Coding Domain

Perl Programming: Working with Files


Working with files in Perl
This tutorial shows you how to work with files in Perl. This is one of very fundamentals of the Perl language, since it's originally designed to make nice reports out of an amount of data.

Opening a file
Working with files is very easy in Perl. To open a file, you need to assign a handle to a filename. If that operation succeeds, your Perl program can read or modify your file through that file-handle. This is the general syntax used to open a file, named file.txt. We don't specify the path where the file is located, so the file is assumed to reside in the current-directory. That is most likely the same directory where the Perl program is located.

open(FH, "file.txt") or die("Can't open 'file.txt': $!");

What happens here?
The open function attempts to open a file named file.txt. If that works, a handle named FH will refer to the file. The reference maintains a connection with the file system at the hard drive. The open function now returns 1 (true), and there is no reason to execute anything at the right side of the or operator. An or operator evaluates to true if one of the sides evaluate to true, what just happened.

However, if the open function fails, Perl executes the part at the other side of the or operator. The die function will terminate our program, with the error message as specified. When function fails, most of the time, the $! variable contains a detailed error message.

It's not such a good idea to omit the error checking. The fact that Perl just continues executing your script, is properly not what you want to happen. If you don't want to terminate your program when an open function fails, it's better to test the success of open in a if statement, like this:

if(open(FH, "file.txt"))
{
  # more code in the if BLOCK
}

Maybe you want to replace the or operator with the || (C-style or operator). However, that causes problems when you omit the parenthesis. Perl allows you to omit them, since Perl knows how many parameters the open function requires. The || operator has a higher priority. That means it executes before the open statement. At that moment the operator changes the parameters, not testing the return values.

Writing a file at the console
Now let's write a file at the console.
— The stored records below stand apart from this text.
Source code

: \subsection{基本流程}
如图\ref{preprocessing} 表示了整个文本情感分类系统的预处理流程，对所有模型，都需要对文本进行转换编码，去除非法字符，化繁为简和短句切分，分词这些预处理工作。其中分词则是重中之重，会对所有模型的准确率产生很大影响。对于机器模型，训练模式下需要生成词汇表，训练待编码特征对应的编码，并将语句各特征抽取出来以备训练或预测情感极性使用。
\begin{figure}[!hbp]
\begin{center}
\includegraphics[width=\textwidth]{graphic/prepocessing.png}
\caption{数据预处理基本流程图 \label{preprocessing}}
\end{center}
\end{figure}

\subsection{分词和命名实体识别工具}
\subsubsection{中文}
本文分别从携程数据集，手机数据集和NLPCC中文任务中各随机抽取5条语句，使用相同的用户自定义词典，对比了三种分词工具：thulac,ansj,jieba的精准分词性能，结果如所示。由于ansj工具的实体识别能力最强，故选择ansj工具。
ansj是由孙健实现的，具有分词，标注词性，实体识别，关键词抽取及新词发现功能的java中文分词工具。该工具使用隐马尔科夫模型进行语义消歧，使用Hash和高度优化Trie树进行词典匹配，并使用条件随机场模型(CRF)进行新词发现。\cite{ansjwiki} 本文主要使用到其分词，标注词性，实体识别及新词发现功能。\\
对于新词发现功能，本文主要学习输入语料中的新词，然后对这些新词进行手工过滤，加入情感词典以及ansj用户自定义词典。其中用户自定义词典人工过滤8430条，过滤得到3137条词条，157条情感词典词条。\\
The listing below is a complete Perl program.

#!/usr/bin/perl -w            # UNIX: put the path to the Perl interpreter here.
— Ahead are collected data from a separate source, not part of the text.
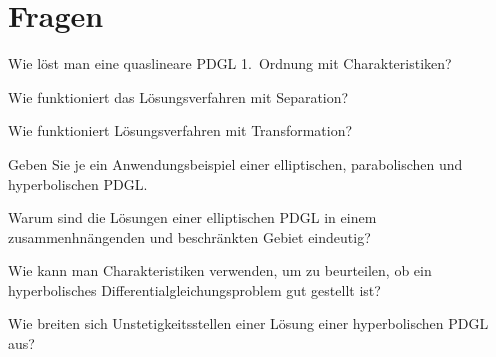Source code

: \documentclass[a4paper,12pt,twocolumn]{article}
\begin{document}
\section{Fragen}
\begin{compactenum}
\item Wie löst man eine quaslineare PDGL 1.~Ordnung mit Charakteristiken?
\item Wie funktioniert das Lösungsverfahren mit Separation?
\item Wie funktioniert Lösungsverfahren mit Transformation?
\item Geben Sie je ein Anwendungsbeispiel einer elliptischen, parabolischen und
hyperbolischen PDGL.
\item Warum sind die Lösungen einer elliptischen PDGL in einem
zusammenhnängenden und beschränkten Gebiet eindeutig?
\item Wie kann man Charakteristiken verwenden, um zu beurteilen, ob ein
hyperbolisches Differentialgleichungsproblem gut gestellt ist?
\item Wie breiten sich Unstetigkeitsstellen einer Lösung einer
hyperbolischen PDGL aus?
\end{compactenum}
\vfill
\end{document}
print "Enter filename: ";     # Ask the user what file should be displayed
my $FileName = <STDIN>;       # Read a line from the standard input (normally keyboard)
chomp $FileName;              # Remove the training \n

open FH, $FileName or die "Can't open $FileName: $!\n";
  print <FH>;                 # Read all line from the file, and print the array of file lines
close FH;                     # This is very important. Close the file-handle connection

exit;

Other methods for Reading
The diamond <> operator can be used to read from a handle. This could be the standard input, but also a file or network socket connection. I've left all the parenthesis. You can add them around all the parameter lists off course.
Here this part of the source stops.